Task goal ▸ Transcribe the data below verbatim from the line with "- L1 preserves colors and luminance" to the line with "- <https://www.youtube.com/shorts/KDCKJkNpMGQ>". Include both of those lines.

Task inputs ▸
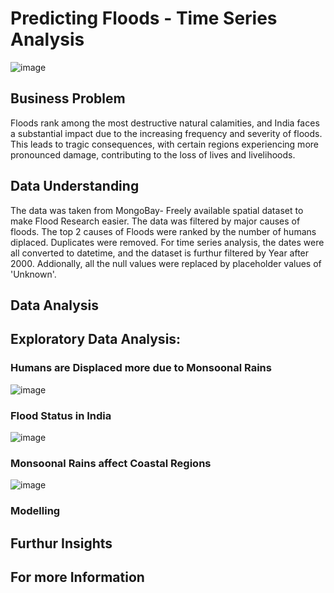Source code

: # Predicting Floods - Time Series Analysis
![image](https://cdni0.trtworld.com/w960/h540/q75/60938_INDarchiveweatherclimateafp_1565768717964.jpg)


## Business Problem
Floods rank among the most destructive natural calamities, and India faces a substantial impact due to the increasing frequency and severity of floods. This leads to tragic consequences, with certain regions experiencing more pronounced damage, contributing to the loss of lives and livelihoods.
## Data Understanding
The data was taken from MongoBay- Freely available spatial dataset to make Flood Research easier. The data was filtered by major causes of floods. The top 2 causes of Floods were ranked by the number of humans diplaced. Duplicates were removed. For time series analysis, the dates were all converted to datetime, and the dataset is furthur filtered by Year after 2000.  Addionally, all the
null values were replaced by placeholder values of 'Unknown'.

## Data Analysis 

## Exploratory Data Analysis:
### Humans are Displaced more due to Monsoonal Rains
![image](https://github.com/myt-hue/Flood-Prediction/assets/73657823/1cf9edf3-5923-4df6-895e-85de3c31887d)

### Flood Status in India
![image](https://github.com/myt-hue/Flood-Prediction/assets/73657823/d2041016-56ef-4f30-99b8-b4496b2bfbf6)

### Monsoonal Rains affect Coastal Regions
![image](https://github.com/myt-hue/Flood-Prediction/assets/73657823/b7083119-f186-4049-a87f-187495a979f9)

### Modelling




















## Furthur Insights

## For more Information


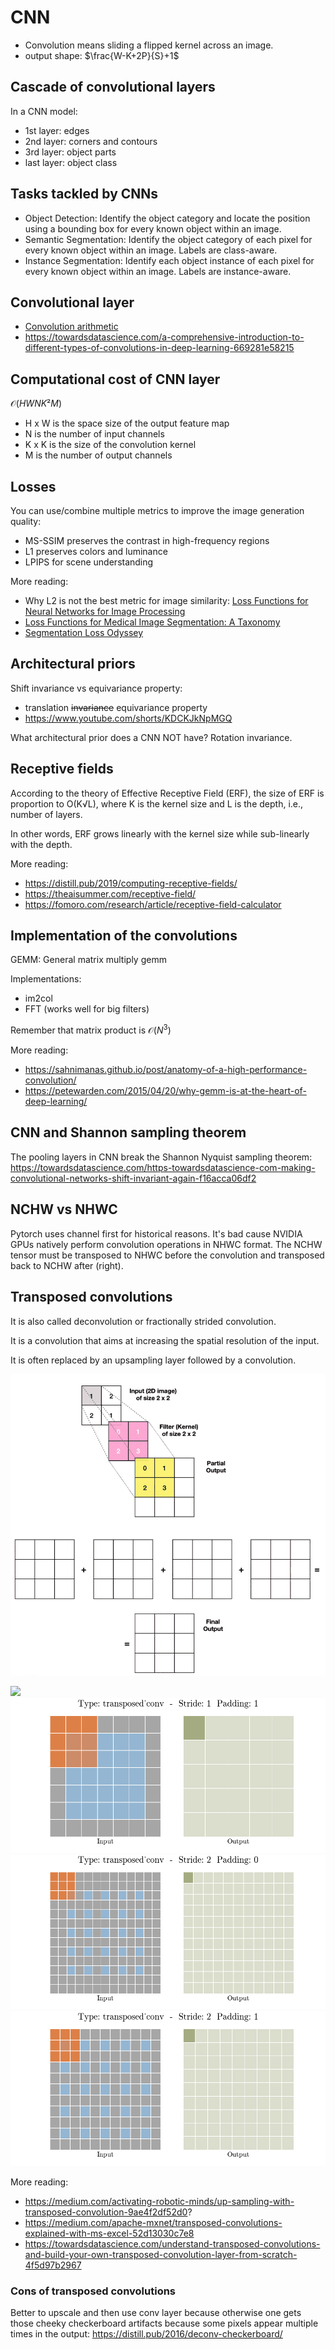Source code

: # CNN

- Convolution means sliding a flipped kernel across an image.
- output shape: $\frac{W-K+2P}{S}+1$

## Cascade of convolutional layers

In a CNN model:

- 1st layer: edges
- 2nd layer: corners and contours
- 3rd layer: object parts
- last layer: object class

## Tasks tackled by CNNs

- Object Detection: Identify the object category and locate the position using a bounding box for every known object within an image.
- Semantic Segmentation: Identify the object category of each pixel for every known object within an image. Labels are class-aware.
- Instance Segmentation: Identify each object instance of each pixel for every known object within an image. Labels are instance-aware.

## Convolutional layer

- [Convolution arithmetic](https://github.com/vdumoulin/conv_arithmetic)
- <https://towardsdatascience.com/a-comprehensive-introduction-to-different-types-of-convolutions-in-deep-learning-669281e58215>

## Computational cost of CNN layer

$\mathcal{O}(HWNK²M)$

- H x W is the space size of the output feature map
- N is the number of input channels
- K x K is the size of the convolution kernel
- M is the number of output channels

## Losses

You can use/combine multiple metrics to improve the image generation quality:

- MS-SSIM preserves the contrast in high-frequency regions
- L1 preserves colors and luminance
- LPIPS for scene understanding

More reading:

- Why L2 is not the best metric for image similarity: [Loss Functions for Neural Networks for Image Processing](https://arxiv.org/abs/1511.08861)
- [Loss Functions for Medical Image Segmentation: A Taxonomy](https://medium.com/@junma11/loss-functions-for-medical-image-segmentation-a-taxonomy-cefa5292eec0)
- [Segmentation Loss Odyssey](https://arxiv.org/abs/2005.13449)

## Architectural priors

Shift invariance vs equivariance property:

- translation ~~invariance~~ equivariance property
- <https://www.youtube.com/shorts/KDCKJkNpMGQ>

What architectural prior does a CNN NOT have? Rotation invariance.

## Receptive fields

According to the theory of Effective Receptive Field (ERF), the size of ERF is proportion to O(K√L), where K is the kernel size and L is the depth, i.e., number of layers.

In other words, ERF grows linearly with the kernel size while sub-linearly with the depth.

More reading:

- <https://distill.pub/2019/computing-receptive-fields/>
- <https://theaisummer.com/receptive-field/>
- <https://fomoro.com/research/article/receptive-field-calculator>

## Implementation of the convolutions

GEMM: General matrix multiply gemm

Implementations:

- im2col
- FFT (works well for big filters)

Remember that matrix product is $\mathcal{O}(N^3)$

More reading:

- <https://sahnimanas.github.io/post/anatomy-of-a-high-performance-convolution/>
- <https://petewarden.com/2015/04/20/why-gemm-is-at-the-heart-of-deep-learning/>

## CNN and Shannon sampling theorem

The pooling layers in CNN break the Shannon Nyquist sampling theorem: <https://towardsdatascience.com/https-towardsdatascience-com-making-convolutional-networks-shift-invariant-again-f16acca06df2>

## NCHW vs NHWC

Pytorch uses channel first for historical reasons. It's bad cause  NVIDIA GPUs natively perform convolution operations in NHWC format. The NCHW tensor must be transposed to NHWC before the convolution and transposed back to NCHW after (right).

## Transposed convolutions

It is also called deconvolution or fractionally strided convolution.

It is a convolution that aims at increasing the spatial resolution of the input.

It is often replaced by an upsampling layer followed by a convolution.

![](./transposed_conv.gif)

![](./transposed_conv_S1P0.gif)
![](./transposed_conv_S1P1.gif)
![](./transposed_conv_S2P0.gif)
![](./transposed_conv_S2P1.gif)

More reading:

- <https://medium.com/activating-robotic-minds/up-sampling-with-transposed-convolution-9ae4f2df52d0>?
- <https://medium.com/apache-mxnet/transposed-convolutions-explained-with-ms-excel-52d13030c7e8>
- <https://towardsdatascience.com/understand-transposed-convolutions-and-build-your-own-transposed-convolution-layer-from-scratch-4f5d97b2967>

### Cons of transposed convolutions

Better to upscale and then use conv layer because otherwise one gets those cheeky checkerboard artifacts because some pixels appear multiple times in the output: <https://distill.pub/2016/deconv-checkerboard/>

Answer section ▸
- L1 preserves colors and luminance
- LPIPS for scene understanding

More reading:

- Why L2 is not the best metric for image similarity: [Loss Functions for Neural Networks for Image Processing](https://arxiv.org/abs/1511.08861)
- [Loss Functions for Medical Image Segmentation: A Taxonomy](https://medium.com/@junma11/loss-functions-for-medical-image-segmentation-a-taxonomy-cefa5292eec0)
- [Segmentation Loss Odyssey](https://arxiv.org/abs/2005.13449)

## Architectural priors

Shift invariance vs equivariance property:

- translation ~~invariance~~ equivariance property
- <https://www.youtube.com/shorts/KDCKJkNpMGQ>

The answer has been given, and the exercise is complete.